I thought I’d take a moment to reflect on how Rain City’s favorite MLS Search is implemented. I’m a little tired of thinking in computer languages (mostly T-SQL, C# and Javascript), so I figured I’d blog a bit in Geek English for a little while before I hit the compiler again.
[photopress:matrix1_alt.jpg,full,alignright]
I’m always interesed in how web sites & computer software works under the covers, so I thought I share some of the more interesting points about how I’ve implemented “Zearch” to date for the “geekier” folks in the blogosphere.
It all began way back in the fall of 2005 shortly after I got my first MLS feed. At the time, Microsoft’s asp.net 2.0 platform was still in beta. However, after learning what Microsoft’s next generation web development tools were going to do (and seeing what Google Maps and Microsoft’s Virtual Earth teams were doing), I saw a great unrealized potential in MLS search tools and decided to do something about it.
Anyway, it’s all built on top of asp.net 2.0 and MS SQL Server 2000 (yeah, I know I’m old school). One of the first things I did is combined all the property types into a VIEW and create a dynamic SQL query when you search for properties. Some search tools only let you search for residential properties or condominums at one time (which I thought was lame). I orginally tried to implement stuff doing a bunch of UNIONs, but keeping track of the schema variations for the different property types eventually drove me nuts, and I encapsulate all that crud into a VIEW.
I also find it a little ironic, that I’m not the only one who found the MLS schema differences a PITA to deal with. I’m glad the various MLS software vendors and the CRT are working toward a common industry schema (aka RETS), so us application developers can focus on the real problem (developing compelling & useful software), instead of remembering that the ld column in one table, is really the list_date column in another table.
Another interesting thing I do on the back end is that I geocode every listing after I do data download. The main reason is that I don’t trust the MLS data and their bogus geo-coding would make my app look bad. I also knew when I started, I’d eventually do maps, so as soon as a new listing hits my database, it’s gets more accurately/correctly geo-coded. In case your wondering if I’m screen scraping w/ Perl or something else, it’s all done with T-SQL stored procdures. (Well, technically it’s a proc that calls the MSXML2.ServerXMLHTTP COM object, to issue an HTTP request against a geocoding web service, and then uses OPENXML on the response’s XML to get the latitude & longitude).
As you might have guessed, there are also stored procedures and functions to get the distances between two points, doing a radius search, and other stuff of that ilk. Fortunately, all that stuff can easily be found using your favorite search engine, so you don’t need to know how all the math in the law of cosines works (you just need to know of it).

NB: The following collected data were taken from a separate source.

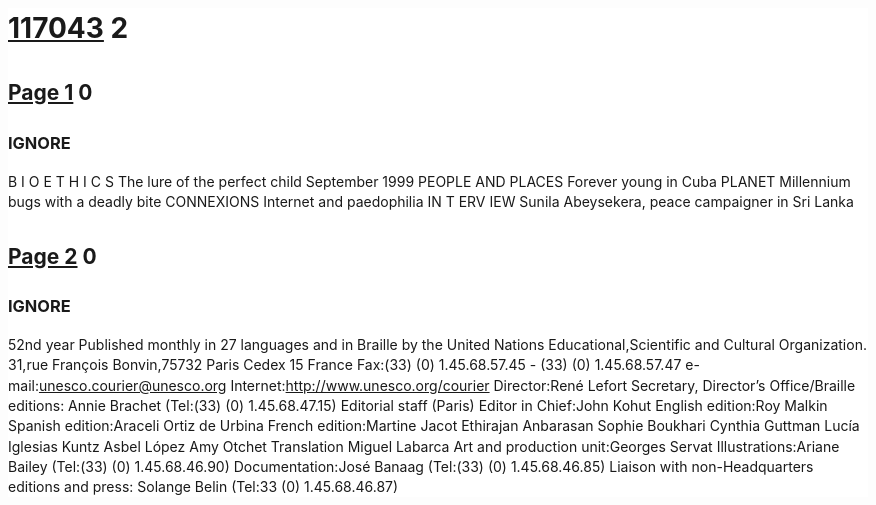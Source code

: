# [117043](https://demo.humlab.umu.se/courier/117043eng.pdf) 2

## [Page 1](https://demo.humlab.umu.se/courier/117043eng.pdf#page=1) 0

### IGNORE

B I O E T H I C S
The lure of the perfect child
September 1999
PEOPLE AND PLACES
Forever young
in Cuba
PLANET
Millennium bugs
with
a deadly bite
CONNEXIONS
Internet
and
paedophilia
IN T ERV IEW
Sunila Abeysekera,
peace campaigner
in Sri Lanka

## [Page 2](https://demo.humlab.umu.se/courier/117043eng.pdf#page=2) 0

### IGNORE

52nd year
Published monthly in 27 languages and in Braille 
by the United Nations Educational,Scientific and 
Cultural Organization.
31,rue François Bonvin,75732 Paris Cedex 15 France
Fax:(33) (0) 1.45.68.57.45 - (33) (0) 1.45.68.57.47
e-mail:unesco.courier@unesco.org
Internet:http://www.unesco.org/courier
Director:René Lefort
Secretary, Director’s Office/Braille editions:
Annie Brachet (Tel:(33) (0) 1.45.68.47.15)
Editorial staff (Paris)
Editor in Chief:John Kohut
English edition:Roy Malkin
Spanish edition:Araceli Ortiz de Urbina
French edition:Martine Jacot
Ethirajan Anbarasan
Sophie Boukhari
Cynthia Guttman
Lucía Iglesias Kuntz
Asbel López
Amy Otchet
Translation
Miguel Labarca
Art and production unit:Georges Servat
Illustrations:Ariane Bailey (Tel:(33) (0) 1.45.68.46.90)
Documentation:José Banaag (Tel:(33) (0) 1.45.68.46.85)
Liaison with non-Headquarters editions and press:
Solange Belin (Tel:33 (0) 1.45.68.46.87)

Well that’s it for the back end. Next time I’ll talk about the front end put on my Web Developer hat.
Did you know:
- Google’s stock is a bubble. Seattle area real estate may or may not be.
- Zillow uses an open source front end but is using MS SQL 2005 on the back end.
- HouseValues is a Microsoft shop and RedFin isn’t.
- The server that runs our home search is a home built machine running Windows Server 2003 co-located at IsoMedia in Redmond.
- The server that runs Rain City Guide blog is at Inmotion hosting in California (running WordPress on a LAMP stack).
- MySpace is now using asp.net and handles about 1.5 billion page views a day. (2nd only to Yahoo)
- Via Virtual Earth (a blog for Virtual Earth developers) has made Rain City Search a Site Gallery pick. You know your doing cool stuff when other geeks like it. 🙂
The Site Gallery Pick is awesome! Congrats Robbie!
Something I’d like to see in a Real Estate search is a commute cost calculator. In other words before you start searching you would give the address of your workplace, the mileage of your vehicle and the cost of your time. Then every time you viewed a house it would calculate the distance between that house and your workplace and give you the cost of the commute in miles (gas) and time. It could then add this to the house cost to give you the true cost of your home with commuting. This might give the Seattlites buying up property here in Tacoma more pause…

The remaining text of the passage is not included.